_Work item_
Reproduce each line of the entries that carries "subsection".

_Dataset content_
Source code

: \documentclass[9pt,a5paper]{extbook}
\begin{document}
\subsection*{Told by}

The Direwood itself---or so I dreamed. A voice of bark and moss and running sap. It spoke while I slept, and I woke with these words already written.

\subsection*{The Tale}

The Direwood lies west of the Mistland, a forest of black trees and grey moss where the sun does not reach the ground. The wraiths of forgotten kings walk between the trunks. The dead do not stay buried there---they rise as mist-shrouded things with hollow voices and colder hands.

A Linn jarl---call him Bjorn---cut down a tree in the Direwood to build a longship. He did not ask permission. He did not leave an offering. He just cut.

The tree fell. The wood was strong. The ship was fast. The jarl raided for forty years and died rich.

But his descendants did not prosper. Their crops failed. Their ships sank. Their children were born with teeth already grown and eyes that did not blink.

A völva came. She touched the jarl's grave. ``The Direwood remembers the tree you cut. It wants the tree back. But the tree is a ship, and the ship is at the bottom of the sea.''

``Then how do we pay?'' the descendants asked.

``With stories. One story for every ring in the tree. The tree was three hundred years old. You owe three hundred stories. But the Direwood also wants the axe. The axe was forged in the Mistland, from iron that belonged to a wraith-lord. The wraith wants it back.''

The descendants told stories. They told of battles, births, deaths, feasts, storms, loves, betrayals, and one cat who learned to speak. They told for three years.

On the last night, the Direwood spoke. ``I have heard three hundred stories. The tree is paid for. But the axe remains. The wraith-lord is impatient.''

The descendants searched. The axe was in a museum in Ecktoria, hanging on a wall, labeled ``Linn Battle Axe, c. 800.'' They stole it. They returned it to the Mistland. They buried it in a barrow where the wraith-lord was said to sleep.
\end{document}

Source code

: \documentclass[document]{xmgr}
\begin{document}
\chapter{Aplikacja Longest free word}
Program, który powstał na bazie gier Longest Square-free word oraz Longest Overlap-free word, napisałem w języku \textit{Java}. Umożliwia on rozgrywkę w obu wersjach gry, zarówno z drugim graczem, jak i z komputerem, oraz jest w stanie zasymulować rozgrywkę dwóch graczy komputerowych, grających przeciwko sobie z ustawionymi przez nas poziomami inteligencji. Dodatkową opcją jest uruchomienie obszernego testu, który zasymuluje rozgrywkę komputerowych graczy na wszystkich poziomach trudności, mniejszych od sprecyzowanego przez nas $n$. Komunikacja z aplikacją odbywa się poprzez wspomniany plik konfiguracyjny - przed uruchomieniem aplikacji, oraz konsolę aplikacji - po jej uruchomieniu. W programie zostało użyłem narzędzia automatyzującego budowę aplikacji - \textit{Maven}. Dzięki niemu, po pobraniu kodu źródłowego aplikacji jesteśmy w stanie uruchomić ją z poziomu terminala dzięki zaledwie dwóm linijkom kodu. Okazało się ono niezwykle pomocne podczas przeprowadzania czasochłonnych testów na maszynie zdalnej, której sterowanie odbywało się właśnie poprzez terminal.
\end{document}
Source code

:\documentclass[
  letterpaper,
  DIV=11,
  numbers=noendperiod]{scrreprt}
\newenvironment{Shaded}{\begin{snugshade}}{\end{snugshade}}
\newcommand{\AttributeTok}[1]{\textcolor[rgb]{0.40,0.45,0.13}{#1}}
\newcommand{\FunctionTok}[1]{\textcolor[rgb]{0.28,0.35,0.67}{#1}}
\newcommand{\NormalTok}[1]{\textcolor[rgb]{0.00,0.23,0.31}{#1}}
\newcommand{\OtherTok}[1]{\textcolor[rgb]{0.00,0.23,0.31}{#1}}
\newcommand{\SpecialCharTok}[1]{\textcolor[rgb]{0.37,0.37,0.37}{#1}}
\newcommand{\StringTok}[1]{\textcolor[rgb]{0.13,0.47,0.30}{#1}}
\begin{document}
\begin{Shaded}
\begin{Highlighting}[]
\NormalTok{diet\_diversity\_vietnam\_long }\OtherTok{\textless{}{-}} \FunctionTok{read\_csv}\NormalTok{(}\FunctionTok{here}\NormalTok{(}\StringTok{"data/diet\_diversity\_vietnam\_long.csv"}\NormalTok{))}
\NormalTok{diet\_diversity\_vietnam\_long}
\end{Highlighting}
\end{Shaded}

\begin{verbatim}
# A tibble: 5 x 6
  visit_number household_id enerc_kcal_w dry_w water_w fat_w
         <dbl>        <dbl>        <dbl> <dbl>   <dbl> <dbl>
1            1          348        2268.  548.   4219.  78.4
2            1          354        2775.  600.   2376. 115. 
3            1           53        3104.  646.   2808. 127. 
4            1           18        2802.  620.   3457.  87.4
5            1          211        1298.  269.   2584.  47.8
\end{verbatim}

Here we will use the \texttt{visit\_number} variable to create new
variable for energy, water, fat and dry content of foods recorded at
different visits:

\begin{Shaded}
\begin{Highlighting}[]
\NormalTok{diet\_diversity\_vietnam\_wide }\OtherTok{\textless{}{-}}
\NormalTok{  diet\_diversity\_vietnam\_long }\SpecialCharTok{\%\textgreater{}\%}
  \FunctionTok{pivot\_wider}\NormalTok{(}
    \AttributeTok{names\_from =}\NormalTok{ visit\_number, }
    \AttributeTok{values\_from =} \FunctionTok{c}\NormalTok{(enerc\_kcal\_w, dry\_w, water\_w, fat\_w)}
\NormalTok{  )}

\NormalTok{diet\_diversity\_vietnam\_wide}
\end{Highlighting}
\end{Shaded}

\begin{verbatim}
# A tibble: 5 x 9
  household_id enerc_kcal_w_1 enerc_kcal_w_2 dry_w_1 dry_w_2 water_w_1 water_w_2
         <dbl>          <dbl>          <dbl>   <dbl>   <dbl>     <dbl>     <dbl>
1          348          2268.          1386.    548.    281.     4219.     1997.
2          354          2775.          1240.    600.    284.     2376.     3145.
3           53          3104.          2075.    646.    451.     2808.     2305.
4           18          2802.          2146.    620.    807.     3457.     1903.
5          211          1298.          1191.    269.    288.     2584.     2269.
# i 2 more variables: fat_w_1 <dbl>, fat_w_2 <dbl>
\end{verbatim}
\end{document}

_Your solution_
\subsection*{Told by}
\subsection*{The Tale}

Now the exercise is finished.